Exercise: Once the line holding "https://www.youtube.com/watch?v=8s0Ka6Y_kIM&ab_channel=NERSC" is found in the entries below, transcribe exactly every line up to and including the one holding "The tabs navigate", but leave out the pictures.
(Provided information Opens)
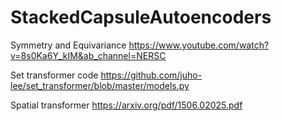 # StackedCapsuleAutoencoders
Symmetry and Equivariance
https://www.youtube.com/watch?v=8s0Ka6Y_kIM&ab_channel=NERSC

Set transformer code
https://github.com/juho-lee/set_transformer/blob/master/models.py

Spatial transformer
https://arxiv.org/pdf/1506.02025.pdf
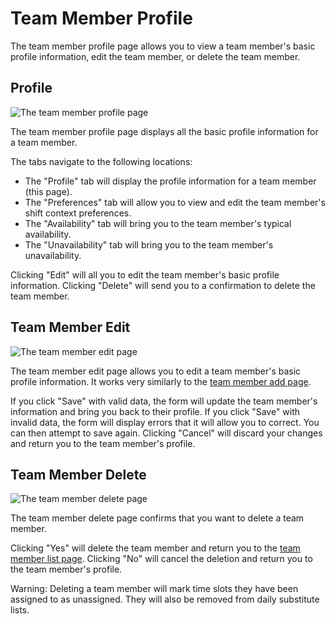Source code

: # Team Member Profile

The team member profile page allows you to view a team member's basic profile information, edit the team member, or delete the team member.

## Profile

![The team member profile page](./images/team_member_profile.png)

The team member profile page displays all the basic profile information for a team member.

The tabs navigate to the following locations:

* The "Profile" tab will display the profile information for a team member (this page).
* The "Preferences" tab will allow you to view and edit the team member's shift context preferences.
* The "Availability" tab will bring you to the team member's typical availability.
* The "Unavailability" tab will bring you to the team member's unavailability.

Clicking "Edit" will all you to edit the team member's basic profile information.
Clicking "Delete" will send you to a confirmation to delete the team member.

## Team Member Edit

![The team member edit page](./images/team_member_edit.png)

The team member edit page allows you to edit a team member's basic profile information.
It works very similarly to the [team member add page](./3_team_members.md#team-member-add).

If you click "Save" with valid data, the form will update the team member's information and bring you back to their profile.
If you click "Save" with invalid data, the form will display errors that it will allow you to correct.
You can then attempt to save again.
Clicking "Cancel" will discard your changes and return you to the team member's profile.

## Team Member Delete

![The team member delete page](./images/team_member_delete.png)

The team member delete page confirms that you want to delete a team member.

Clicking "Yes" will delete the team member and return you to the [team member list page](./3_team_members.md#team-member-list).
Clicking "No" will cancel the deletion and return you to the team member's profile.

Warning:
Deleting a team member will mark time slots they have been assigned to as unassigned. They will also be removed from daily substitute lists.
(Provided information Closes)
Answer box:
https://www.youtube.com/watch?v=8s0Ka6Y_kIM&ab_channel=NERSC

Set transformer code
https://github.com/juho-lee/set_transformer/blob/master/models.py

Spatial transformer
https://arxiv.org/pdf/1506.02025.pdf
Source code

: # Team Member Profile

The team member profile page allows you to view a team member's basic profile information, edit the team member, or delete the team member.

## Profile

![The team member profile page](./images/team_member_profile.png)

The team member profile page displays all the basic profile information for a team member.

The tabs navigate to the following locations:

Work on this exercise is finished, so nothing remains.